Curved graphene nanoribbons derived from tetrahydropyrene-based polyphenylenes via one-pot K-region oxidation and Scholl cyclization

TL;DR

This paper presents a novel, efficient one-pot synthesis method for curved pyrene-based graphene nanoribbons with unique opto-electronic properties, including low-bandgap and high charge mobility, for potential nanoelectronic applications.

Contribution

It introduces the first pyrene-based curved GNR synthesized via a new one-pot K-region oxidation and Scholl cyclization process, demonstrating structural and electronic advantages.

Findings

PyGNR exhibits a narrow 1.4 eV optical bandgap.

Charge mobility of PyGNR is 3.6 cm²/Vs, higher than similar curved GNRs.

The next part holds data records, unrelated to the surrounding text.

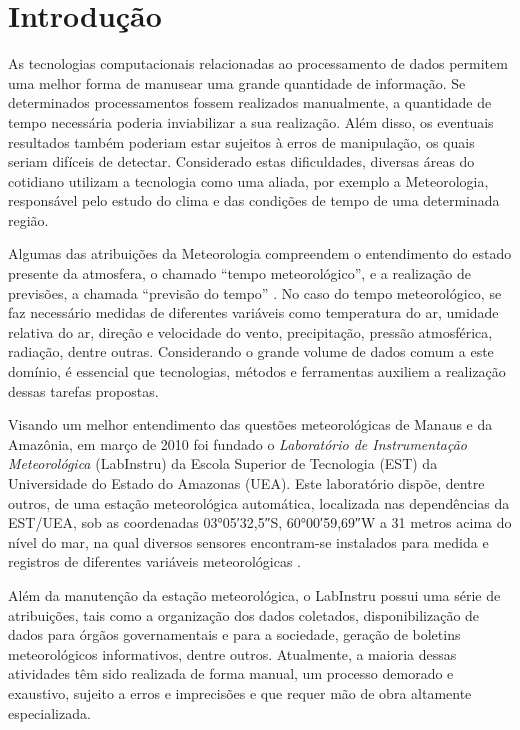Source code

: \chapter{Introdução}

As tecnologias computacionais relacionadas ao processamento de dados permitem uma melhor forma de manusear uma grande quantidade de informação. Se determinados processamentos fossem realizados manualmente, a quantidade de tempo necessária poderia inviabilizar a sua realização. Além disso, os eventuais resultados também poderiam estar sujeitos à erros de manipulação, os quais seriam difíceis de detectar. Considerado estas dificuldades, diversas áreas do cotidiano utilizam a tecnologia como uma aliada, por exemplo a Meteorologia, responsável pelo estudo do clima e das condições de tempo de uma determinada região.

Algumas das atribuições da Meteorologia compreendem o entendimento do estado presente da atmosfera, o chamado ``tempo meteorológico'', e a realização de previsões, a chamada ``previsão do tempo'' \cite{Vianello:Livro}. No caso do tempo meteorológico, se faz necessário medidas de diferentes variáveis como temperatura do ar, umidade relativa do ar, direção e velocidade do vento, precipitação, pressão atmosférica, radiação, dentre outras. Considerando o grande volume de dados comum a este domínio, é essencial que tecnologias, métodos e ferramentas auxiliem a realização dessas tarefas propostas.

Visando um melhor entendimento das questões meteorológicas de Manaus e da Amazônia, em março de 2010 foi fundado o \emph{Laboratório de Instrumentação Meteorológica} (LabInstru) da Escola Superior de Tecnologia (EST) da Universidade do Estado do Amazonas (UEA). Este laboratório dispõe, dentre outros, de uma estação meteorológica automática, localizada nas dependências da EST/UEA, sob as coordenadas \ang{03;05;32,5}S, \ang{60;00;59,69}W a 31 metros acima do nível do mar, na qual diversos sensores encontram-se instalados para medida e registros de diferentes variáveis meteorológicas \cite{Labinstru:EST}.

Além da manutenção da estação meteorológica, o LabInstru possui uma série de atribuições, tais como a organização dos dados coletados, disponibilização de dados para órgãos governamentais e para a sociedade, geração de boletins meteorológicos informativos, dentre outros. Atualmente, a maioria dessas atividades têm sido realizada de forma manual, um processo demorado e exaustivo, sujeito a erros e imprecisões e que requer mão de obra altamente especializada.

Successful structural characterization confirms the curved GNR structure.

Abstract

Precise synthesis of graphene nanoribbons (GNRs) is of great interest to chemists and materials scientists because of their unique opto-electronic properties and potential applications in carbon-based nanoelectronics and spintronics. In addition to the tunable edge structure and width, introducing curvature in GNRs is a powerful structural feature for their chemi-physical property modification. Here, we report an efficient solution synthesis of the first pyrene-based GNR (PyGNR) with curved geometry via one-pot K-region oxidation and Scholl cyclization of its corresponding well-soluble tetrahydropyrene-based polyphenylene precursor. The efficient A2B2-type Suzuki polymerization and subsequent Scholl reaction furnishes up to 35 nm long curved GNRs bearing cove- and armchair-edges. The construction of model compound, as a cutout of PyGNR, from a tetrahydropyrene-based oligophenylene precursor proves the concept and efficiency of the one-pot K-region oxidation and Scholl cyclization, which is clearly revealed by single crystal X-ray diffraction analysis. The structure and optical properties of PyGNR are investigated by Raman, FT-IR, solid-state NMR and UV-Vis analysis with the support of DFT calculations. PyGNR shows the absorption maximum at 680 nm, exhibiting a narrow optical bandgap of 1.4 eV, qualifying as a low-bandgap GNR. Moreover, THz spectroscopy on PyGNR estimates its macroscopic charge mobility of 3.6 cm2/Vs, outperforming other curved GNRs reported via conventional Scholl reaction.